▶ PROVIDED DATA
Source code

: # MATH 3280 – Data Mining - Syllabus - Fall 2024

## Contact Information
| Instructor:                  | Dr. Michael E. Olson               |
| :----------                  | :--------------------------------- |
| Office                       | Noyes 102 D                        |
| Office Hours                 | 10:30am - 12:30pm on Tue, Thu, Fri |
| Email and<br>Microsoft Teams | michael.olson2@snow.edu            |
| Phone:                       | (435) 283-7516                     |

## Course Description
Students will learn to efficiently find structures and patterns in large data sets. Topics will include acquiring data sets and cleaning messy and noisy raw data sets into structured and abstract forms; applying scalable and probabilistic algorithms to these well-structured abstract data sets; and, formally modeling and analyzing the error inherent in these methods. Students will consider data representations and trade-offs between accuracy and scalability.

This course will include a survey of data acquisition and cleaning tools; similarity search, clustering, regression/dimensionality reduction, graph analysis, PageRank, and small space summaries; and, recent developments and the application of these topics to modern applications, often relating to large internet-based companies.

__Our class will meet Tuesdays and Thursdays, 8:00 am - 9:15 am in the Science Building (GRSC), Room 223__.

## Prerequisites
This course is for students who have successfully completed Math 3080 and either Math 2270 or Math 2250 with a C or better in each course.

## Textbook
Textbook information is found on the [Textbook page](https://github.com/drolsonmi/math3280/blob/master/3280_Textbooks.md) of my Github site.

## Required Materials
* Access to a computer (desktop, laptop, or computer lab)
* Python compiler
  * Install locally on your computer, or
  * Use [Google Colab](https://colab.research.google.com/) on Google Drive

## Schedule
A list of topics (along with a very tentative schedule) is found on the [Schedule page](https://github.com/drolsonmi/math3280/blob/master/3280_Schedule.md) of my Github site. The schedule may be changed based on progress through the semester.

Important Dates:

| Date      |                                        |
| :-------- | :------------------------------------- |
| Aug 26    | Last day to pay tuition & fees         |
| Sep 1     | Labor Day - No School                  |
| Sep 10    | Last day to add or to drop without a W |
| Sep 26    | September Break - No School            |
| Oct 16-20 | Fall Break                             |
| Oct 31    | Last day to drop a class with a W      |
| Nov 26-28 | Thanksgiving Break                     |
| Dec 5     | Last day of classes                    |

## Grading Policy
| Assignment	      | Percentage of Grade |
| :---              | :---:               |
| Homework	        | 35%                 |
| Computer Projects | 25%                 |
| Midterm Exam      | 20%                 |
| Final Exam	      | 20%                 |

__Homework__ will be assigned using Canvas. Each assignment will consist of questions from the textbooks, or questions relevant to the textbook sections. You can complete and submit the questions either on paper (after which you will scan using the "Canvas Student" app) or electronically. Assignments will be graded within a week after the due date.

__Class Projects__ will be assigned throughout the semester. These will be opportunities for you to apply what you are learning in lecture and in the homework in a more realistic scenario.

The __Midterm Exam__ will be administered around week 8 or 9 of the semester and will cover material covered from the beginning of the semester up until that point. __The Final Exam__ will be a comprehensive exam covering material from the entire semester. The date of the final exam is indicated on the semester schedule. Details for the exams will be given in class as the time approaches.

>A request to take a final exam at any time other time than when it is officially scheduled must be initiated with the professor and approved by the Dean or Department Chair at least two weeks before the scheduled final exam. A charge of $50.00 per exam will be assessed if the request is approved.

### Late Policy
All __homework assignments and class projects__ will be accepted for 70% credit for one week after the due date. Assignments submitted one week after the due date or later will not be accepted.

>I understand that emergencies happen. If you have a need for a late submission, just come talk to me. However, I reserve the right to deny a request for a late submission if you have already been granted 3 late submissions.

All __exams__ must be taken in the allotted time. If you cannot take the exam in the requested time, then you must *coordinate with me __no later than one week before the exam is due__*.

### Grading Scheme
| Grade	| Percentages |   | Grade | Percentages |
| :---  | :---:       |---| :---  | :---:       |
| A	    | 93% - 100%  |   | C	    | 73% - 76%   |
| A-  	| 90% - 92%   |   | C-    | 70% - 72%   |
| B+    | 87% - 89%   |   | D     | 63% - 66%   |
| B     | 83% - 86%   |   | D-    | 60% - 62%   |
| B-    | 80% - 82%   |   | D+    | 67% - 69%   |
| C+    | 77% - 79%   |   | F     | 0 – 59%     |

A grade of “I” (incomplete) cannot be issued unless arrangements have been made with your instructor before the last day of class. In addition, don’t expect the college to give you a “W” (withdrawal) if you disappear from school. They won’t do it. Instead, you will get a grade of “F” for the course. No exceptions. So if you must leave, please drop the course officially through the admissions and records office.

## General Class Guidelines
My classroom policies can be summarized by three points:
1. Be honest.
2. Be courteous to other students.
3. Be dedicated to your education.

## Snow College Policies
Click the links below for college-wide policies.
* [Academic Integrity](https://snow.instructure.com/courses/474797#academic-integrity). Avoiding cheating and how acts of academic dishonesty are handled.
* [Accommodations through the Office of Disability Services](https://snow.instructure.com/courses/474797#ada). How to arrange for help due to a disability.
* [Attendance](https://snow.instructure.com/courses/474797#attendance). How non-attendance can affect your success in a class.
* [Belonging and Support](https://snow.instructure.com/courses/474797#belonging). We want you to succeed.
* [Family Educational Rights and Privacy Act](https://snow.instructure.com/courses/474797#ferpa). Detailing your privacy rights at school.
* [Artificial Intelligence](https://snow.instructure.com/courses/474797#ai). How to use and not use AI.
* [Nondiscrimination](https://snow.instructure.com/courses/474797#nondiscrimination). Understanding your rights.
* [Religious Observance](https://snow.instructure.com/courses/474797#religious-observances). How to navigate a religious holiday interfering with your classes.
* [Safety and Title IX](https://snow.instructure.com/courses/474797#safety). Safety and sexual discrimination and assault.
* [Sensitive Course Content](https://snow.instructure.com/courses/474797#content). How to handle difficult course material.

▶ WORK TASK
Look above for the line that contains "with your classes.". Starting there, transcribe every line exactly until you have copied the line that contains "discrimination and assault.".

▶ WRITTEN ANSWER
* [Religious Observance](https://snow.instructure.com/courses/474797#religious-observances). How to navigate a religious holiday interfering with your classes.
* [Safety and Title IX](https://snow.instructure.com/courses/474797#safety). Safety and sexual discrimination and assault.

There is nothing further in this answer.